START Data in this exercise

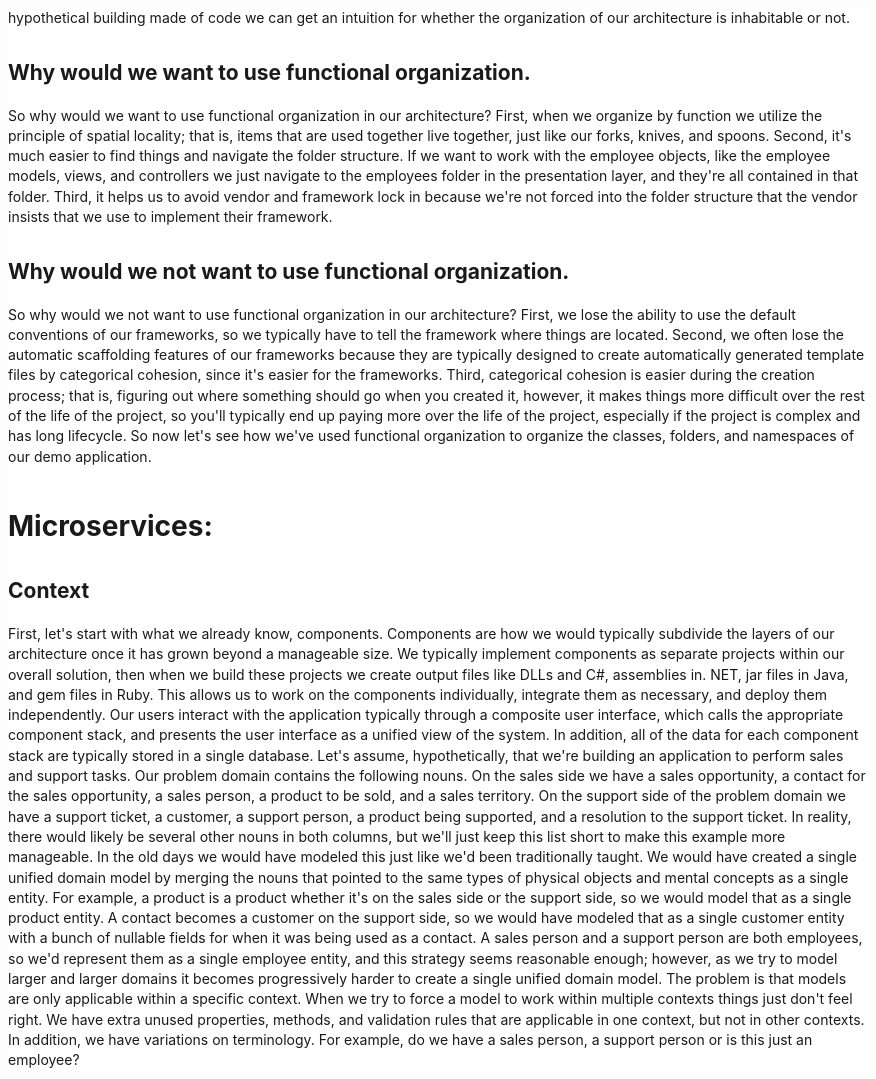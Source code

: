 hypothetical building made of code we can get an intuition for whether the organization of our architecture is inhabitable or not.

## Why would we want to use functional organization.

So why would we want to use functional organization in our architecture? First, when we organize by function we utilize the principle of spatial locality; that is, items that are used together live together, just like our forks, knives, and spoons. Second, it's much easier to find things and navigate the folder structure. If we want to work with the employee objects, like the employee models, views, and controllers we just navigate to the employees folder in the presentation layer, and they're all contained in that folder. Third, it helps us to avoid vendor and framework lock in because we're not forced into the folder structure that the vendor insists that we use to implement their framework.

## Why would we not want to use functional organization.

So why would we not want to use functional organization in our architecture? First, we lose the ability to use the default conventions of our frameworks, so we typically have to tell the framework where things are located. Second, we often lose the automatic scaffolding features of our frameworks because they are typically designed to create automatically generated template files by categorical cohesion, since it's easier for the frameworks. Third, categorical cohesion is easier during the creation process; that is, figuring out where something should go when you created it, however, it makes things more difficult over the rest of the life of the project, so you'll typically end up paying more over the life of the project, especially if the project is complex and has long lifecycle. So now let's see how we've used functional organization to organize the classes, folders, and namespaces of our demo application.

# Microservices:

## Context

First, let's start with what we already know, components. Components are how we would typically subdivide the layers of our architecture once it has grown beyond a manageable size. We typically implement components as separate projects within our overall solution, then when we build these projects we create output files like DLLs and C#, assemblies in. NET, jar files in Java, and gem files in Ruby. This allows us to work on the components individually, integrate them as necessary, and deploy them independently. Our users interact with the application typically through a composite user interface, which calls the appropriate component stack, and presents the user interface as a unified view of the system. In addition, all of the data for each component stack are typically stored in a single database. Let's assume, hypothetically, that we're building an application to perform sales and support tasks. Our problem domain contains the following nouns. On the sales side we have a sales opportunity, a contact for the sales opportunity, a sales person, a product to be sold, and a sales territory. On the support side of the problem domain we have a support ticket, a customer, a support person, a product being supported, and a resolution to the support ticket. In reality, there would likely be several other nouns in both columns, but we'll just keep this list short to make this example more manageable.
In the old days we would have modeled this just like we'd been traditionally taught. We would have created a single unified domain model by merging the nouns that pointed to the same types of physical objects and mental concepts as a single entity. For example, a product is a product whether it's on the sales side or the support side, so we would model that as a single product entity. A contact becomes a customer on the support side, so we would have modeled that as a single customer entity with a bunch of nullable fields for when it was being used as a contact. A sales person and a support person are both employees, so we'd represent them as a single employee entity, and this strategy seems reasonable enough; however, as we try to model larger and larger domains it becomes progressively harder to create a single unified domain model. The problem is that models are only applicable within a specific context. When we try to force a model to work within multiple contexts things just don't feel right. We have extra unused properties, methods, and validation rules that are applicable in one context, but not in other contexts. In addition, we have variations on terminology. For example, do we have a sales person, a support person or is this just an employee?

END Data in this exercise

Exercise aim:
Repeat the lines of the listing above verbatim, beginning at its first line and ending at the line containing "## Why would we not", which is included. Omit pictures.

Solution for this task:
Source code

: hypothetical building made of code we can get an intuition for whether the organization of our architecture is inhabitable or not.

## Why would we want to use functional organization.

So why would we want to use functional organization in our architecture? First, when we organize by function we utilize the principle of spatial locality; that is, items that are used together live together, just like our forks, knives, and spoons. Second, it's much easier to find things and navigate the folder structure. If we want to work with the employee objects, like the employee models, views, and controllers we just navigate to the employees folder in the presentation layer, and they're all contained in that folder. Third, it helps us to avoid vendor and framework lock in because we're not forced into the folder structure that the vendor insists that we use to implement their framework.

## Why would we not want to use functional organization.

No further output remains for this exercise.